Unit tests with pFUnit.

  • A guideline for writing these tests is given in doc/pages/developer-guide/testing.md. Make sure to read it.
  • There are fundamentally two types of tests here: those using MPI to run in parallel and those that do not. They differ a bit in file naming and other aspects mentioned in the testing.md referred to above.
    • A prototype for a test that needs MPI is tests/unit/field
    • A prototype for a test that doesn't need MPI is tests/unit/time_based_controller.
  • Make sure you understand how to add the test to the build system, that is somewhat tedious. Study doc/pages/developer-guide/testing.md carefully to that end.
  • File/module naming: pFUnit generates a driver that calls <pf_basename>_suite(), where <pf_basename> is the .pf filename without extension. For a smooth link:
    • Keep the module name inside each .pf file identical to the file’s basename (e.g., test_case_file_utils.pf must declare module test_case_file_utils).
    • If you use multiple .pf files in one suite, each file’s module name should match its basename and be unique.
  • Some tests require a simple mesh_t to be constructed programmatically. See subroutine test_field_gen_msh in tests/unit/field/test_field_parallel.pf.
  • Note that in JSON routines, the path in the file is separated by periods, for example params.value. NOT params/value.
  • If the user asks you to create a new unit test, you should first prepare all the necessary files and add them the build system. The .pf can just be a dummy at this point, but make sure to make all the file and module names correct. When you are done, you should run make check in the test folder and make sure it compiles. If you cannot run this command yourself, you should ask the user to do it. Only when this succeeds should you start populating the .pf with actual tests.

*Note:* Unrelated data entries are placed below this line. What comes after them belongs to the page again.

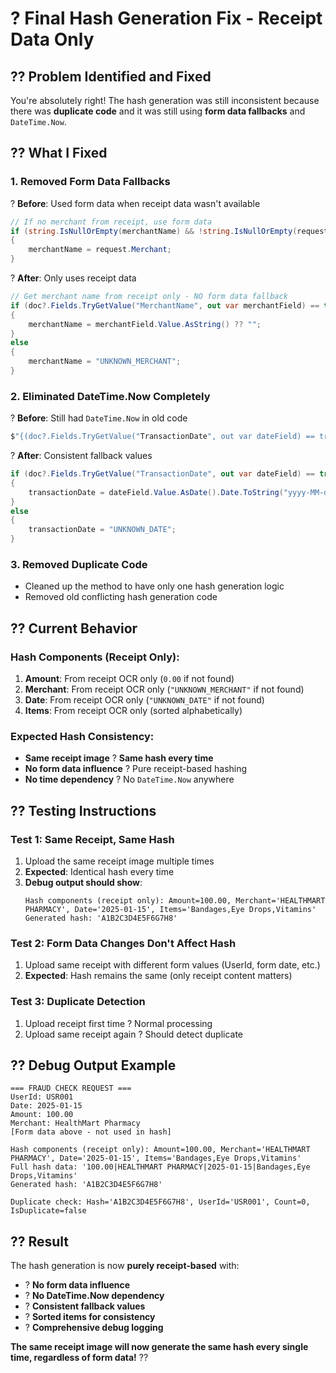 # ? Final Hash Generation Fix - Receipt Data Only

## ?? **Problem Identified and Fixed**

You're absolutely right! The hash generation was still inconsistent because there was **duplicate code** and it was still using **form data fallbacks** and `DateTime.Now`. 

## ?? **What I Fixed**

### **1. Removed Form Data Fallbacks**
? **Before**: Used form data when receipt data wasn't available
```csharp
// If no merchant from receipt, use form data
if (string.IsNullOrEmpty(merchantName) && !string.IsNullOrEmpty(request.Merchant))
{
    merchantName = request.Merchant;
}
```

? **After**: Only uses receipt data
```csharp
// Get merchant name from receipt only - NO form data fallback
if (doc?.Fields.TryGetValue("MerchantName", out var merchantField) == true)
{
    merchantName = merchantField.Value.AsString() ?? "";
}
else
{
    merchantName = "UNKNOWN_MERCHANT";
}
```

### **2. Eliminated DateTime.Now Completely**
? **Before**: Still had `DateTime.Now` in old code
```csharp
$"{(doc?.Fields.TryGetValue("TransactionDate", out var dateField) == true ? dateField.Value.AsDate().Date : DateTime.Now)}|"
```

? **After**: Consistent fallback values
```csharp
if (doc?.Fields.TryGetValue("TransactionDate", out var dateField) == true)
{
    transactionDate = dateField.Value.AsDate().Date.ToString("yyyy-MM-dd");
}
else
{
    transactionDate = "UNKNOWN_DATE";
}
```

### **3. Removed Duplicate Code**
- Cleaned up the method to have only one hash generation logic
- Removed old conflicting hash generation code

## ?? **Current Behavior**

### **Hash Components (Receipt Only):**
1. **Amount**: From receipt OCR only (`0.00` if not found)
2. **Merchant**: From receipt OCR only (`"UNKNOWN_MERCHANT"` if not found)  
3. **Date**: From receipt OCR only (`"UNKNOWN_DATE"` if not found)
4. **Items**: From receipt OCR only (sorted alphabetically)

### **Expected Hash Consistency:**
- **Same receipt image** ? **Same hash every time**
- **No form data influence** ? Pure receipt-based hashing
- **No time dependency** ? No `DateTime.Now` anywhere

## ?? **Testing Instructions**

### **Test 1: Same Receipt, Same Hash**
1. Upload the same receipt image multiple times
2. **Expected**: Identical hash every time
3. **Debug output should show**:
   ```
   Hash components (receipt only): Amount=100.00, Merchant='HEALTHMART PHARMACY', Date='2025-01-15', Items='Bandages,Eye Drops,Vitamins'
   Generated hash: 'A1B2C3D4E5F6G7H8'
   ```

### **Test 2: Form Data Changes Don't Affect Hash**
1. Upload same receipt with different form values (UserId, form date, etc.)
2. **Expected**: Hash remains the same (only receipt content matters)

### **Test 3: Duplicate Detection**
1. Upload receipt first time ? Normal processing
2. Upload same receipt again ? Should detect duplicate

## ?? **Debug Output Example**

```
=== FRAUD CHECK REQUEST ===
UserId: USR001
Date: 2025-01-15
Amount: 100.00
Merchant: HealthMart Pharmacy
[Form data above - not used in hash]

Hash components (receipt only): Amount=100.00, Merchant='HEALTHMART PHARMACY', Date='2025-01-15', Items='Bandages,Eye Drops,Vitamins'
Full hash data: '100.00|HEALTHMART PHARMACY|2025-01-15|Bandages,Eye Drops,Vitamins'
Generated hash: 'A1B2C3D4E5F6G7H8'

Duplicate check: Hash='A1B2C3D4E5F6G7H8', UserId='USR001', Count=0, IsDuplicate=false
```

## ?? **Result**

The hash generation is now **purely receipt-based** with:
- ? **No form data influence**
- ? **No DateTime.Now dependency** 
- ? **Consistent fallback values**
- ? **Sorted items for consistency**
- ? **Comprehensive debug logging**

**The same receipt image will now generate the same hash every single time, regardless of form data!** ??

Integration tests with pytest

  • These tests are located under tests/integration.
  • To run and write the tests, pytest is used.
  • Each test typically runs one or several neko case configurations, launched as subprocesses by pytest, and then uses pytest to check the output correctness.
  • Key configuration files are tests/integration/conftest.py and tests/integration/testlib.py. Looking at these, plus existing tests, will give you a very good idea of how things work.

Code review

If asked to review code, follow instructions under .github/copilot-instructions.md.